Panasonic avait, quant à lui, réussi son coup avec ses cartes P2 à l’origine hors de prix et de capacités réduites, mais dont les performances étaient uniques à l’époque : 100 Mo/s. Après en avoir vendu des kilos, le constructeur sent le vent tourner. De manière fort judicieuse Il va proposer dès l’année prochaine le Micro P2. En fait, il s’agit de cartes SD hautes performances qui garantiront le même débit que le traditionnel P2. Mais surtout, il existera un adaptateur qui permettra d’insérer du Micro P2 dans les slots P2 traditionnels. Et cet adaptateur sera même compatible avec d’autres cartes SD (hautes performances) que celles de la marque. Grosso modo, donc, c’est une forme d’ouverture que promet le constructeur.

Et les interfaces ?

On l’a vu, l’interface du lecteur est cruciale car il peut étrangler les performances de la carte. Mais dans ce domaine, tout est bien plus simple. Sur PC, on prendra de l’USB 3.0 et sur Mac, du Thunderbolt. Cette dernière interface est d’ailleurs de plus en plus portée sur PC aussi. On oubliera donc le FireWire 800 et l’USB 2.0, désormais dépassés.
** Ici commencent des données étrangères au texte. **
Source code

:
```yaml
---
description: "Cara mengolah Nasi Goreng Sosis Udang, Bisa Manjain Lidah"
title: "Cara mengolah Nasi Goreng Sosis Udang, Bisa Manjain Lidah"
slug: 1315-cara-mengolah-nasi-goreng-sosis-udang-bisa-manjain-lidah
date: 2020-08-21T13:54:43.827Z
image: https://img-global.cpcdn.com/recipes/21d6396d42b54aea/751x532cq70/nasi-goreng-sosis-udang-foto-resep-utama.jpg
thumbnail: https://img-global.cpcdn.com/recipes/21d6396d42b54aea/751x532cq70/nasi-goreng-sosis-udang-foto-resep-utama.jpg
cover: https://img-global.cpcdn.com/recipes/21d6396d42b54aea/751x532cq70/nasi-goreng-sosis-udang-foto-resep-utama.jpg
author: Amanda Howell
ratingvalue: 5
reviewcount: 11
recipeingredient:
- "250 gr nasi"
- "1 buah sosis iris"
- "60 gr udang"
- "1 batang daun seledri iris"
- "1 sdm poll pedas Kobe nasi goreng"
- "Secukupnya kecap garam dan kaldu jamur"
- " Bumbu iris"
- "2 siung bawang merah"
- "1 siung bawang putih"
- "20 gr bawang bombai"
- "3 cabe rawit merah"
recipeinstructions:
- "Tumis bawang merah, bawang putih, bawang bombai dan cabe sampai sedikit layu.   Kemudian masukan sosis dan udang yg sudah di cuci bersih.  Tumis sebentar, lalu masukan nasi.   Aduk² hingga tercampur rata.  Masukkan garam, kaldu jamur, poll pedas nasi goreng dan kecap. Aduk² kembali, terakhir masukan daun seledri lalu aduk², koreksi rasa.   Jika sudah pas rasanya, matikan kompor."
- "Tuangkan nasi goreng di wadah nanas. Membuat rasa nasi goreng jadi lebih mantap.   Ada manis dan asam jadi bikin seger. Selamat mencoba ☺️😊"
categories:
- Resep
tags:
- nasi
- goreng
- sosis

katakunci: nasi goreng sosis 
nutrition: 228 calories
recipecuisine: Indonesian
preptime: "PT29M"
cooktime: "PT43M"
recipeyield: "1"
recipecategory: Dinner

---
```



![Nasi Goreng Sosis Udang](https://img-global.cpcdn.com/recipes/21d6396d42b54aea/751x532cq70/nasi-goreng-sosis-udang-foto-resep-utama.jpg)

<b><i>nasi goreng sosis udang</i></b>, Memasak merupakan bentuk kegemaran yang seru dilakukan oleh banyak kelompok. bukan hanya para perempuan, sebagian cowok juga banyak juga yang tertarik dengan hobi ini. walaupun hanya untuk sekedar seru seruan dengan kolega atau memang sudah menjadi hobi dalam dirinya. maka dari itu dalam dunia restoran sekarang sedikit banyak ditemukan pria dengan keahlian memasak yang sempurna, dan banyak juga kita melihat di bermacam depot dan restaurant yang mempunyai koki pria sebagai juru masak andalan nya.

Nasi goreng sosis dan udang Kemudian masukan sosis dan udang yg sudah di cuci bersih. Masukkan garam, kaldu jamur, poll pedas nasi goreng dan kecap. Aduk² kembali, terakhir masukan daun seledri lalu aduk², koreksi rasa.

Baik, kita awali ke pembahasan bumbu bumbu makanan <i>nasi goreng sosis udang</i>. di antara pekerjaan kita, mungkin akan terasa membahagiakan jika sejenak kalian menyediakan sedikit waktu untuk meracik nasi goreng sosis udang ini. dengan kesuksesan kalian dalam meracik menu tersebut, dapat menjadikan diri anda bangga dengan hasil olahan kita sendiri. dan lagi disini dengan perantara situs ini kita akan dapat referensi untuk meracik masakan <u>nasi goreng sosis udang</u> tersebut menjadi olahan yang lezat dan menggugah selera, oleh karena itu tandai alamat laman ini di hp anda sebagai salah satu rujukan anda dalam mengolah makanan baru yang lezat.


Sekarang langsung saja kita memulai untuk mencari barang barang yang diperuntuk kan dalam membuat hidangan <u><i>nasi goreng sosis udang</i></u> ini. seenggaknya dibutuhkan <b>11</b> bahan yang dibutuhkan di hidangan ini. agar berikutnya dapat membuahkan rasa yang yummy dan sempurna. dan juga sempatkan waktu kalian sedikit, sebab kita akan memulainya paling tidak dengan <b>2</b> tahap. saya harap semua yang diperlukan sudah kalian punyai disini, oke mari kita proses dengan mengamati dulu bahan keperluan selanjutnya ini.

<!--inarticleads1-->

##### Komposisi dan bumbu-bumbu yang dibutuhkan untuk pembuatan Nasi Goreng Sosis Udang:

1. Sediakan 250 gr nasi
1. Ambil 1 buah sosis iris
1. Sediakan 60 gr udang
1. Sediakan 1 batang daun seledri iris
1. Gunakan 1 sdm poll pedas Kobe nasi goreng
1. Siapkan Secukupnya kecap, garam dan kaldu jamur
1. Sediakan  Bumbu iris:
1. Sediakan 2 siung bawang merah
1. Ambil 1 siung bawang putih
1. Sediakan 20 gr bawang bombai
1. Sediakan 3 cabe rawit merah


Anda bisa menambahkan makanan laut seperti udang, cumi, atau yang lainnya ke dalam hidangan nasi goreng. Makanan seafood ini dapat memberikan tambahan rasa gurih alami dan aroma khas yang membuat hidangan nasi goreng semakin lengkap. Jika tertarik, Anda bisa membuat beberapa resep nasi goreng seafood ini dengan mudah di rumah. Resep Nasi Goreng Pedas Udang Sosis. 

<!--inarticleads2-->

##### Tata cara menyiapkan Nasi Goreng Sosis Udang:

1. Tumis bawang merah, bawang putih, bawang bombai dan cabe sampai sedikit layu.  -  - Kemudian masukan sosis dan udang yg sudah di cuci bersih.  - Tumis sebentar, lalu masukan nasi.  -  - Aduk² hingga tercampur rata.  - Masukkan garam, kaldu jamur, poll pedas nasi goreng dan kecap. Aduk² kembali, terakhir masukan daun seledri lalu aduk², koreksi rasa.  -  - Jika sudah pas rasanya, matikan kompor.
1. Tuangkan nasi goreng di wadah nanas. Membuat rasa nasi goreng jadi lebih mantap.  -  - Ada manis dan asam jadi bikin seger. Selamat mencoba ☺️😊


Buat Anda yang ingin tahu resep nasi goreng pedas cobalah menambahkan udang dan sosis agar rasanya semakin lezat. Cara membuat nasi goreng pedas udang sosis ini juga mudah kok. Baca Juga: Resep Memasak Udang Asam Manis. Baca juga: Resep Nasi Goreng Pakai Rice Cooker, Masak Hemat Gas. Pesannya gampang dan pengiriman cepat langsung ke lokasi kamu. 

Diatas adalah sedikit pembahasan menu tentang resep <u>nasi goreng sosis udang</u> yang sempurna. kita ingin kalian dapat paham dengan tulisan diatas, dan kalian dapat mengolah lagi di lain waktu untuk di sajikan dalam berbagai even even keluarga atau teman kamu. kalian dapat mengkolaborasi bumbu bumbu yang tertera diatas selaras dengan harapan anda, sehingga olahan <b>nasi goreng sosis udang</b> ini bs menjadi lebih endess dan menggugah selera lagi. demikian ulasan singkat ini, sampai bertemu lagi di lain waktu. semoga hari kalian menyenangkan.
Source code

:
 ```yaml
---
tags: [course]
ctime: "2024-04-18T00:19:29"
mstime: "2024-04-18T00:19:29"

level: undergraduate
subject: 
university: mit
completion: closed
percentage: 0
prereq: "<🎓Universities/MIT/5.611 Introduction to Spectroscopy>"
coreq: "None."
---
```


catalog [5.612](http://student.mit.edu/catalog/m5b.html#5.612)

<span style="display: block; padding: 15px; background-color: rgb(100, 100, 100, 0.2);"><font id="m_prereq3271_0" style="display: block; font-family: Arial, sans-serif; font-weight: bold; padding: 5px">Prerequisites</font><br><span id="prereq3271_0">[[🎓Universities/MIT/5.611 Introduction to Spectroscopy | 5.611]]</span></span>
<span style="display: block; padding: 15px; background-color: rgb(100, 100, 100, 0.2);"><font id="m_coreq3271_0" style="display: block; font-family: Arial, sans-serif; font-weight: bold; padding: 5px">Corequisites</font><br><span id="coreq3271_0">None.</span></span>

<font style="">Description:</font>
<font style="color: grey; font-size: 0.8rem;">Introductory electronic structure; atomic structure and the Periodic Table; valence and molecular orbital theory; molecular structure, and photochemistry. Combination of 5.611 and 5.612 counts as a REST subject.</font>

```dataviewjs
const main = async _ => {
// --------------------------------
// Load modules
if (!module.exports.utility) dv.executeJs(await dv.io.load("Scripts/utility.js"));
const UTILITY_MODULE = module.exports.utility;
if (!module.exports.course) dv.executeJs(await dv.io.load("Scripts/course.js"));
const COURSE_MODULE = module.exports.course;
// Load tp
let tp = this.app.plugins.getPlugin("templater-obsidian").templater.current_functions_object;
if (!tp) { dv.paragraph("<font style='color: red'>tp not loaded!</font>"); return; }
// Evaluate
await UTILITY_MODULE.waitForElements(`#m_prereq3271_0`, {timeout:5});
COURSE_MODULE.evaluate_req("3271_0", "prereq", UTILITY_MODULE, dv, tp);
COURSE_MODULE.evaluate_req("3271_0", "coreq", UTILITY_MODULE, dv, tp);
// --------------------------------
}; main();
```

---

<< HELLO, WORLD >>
Débit, vitesses, tout comprendre

Prenons l’exemple suivant : mon outil de tournage enregistre dans un codec à 50 Mbps, quelle capacité me faut-il pour enregistrer une heure de film ? Et il faut déjà sortir la calculette. Les bits par seconde ne sont pas des octets, un octet = 8 bits (et un octet en anglais est un Byte avec un grand « B » pour ajouter à la confusion !). Autrement dit, il faut déjà faire une conversion. Dans notre exemple, 50 Mbps par seconde = 50 / 8 = 6.25 Mo/s. Le tout multiplié par 3600 secondes (une heure), soit, 22500 Méga-octets = 22,5 Go par heure. Pour être tranquille, une carte de 32 Go s’impose.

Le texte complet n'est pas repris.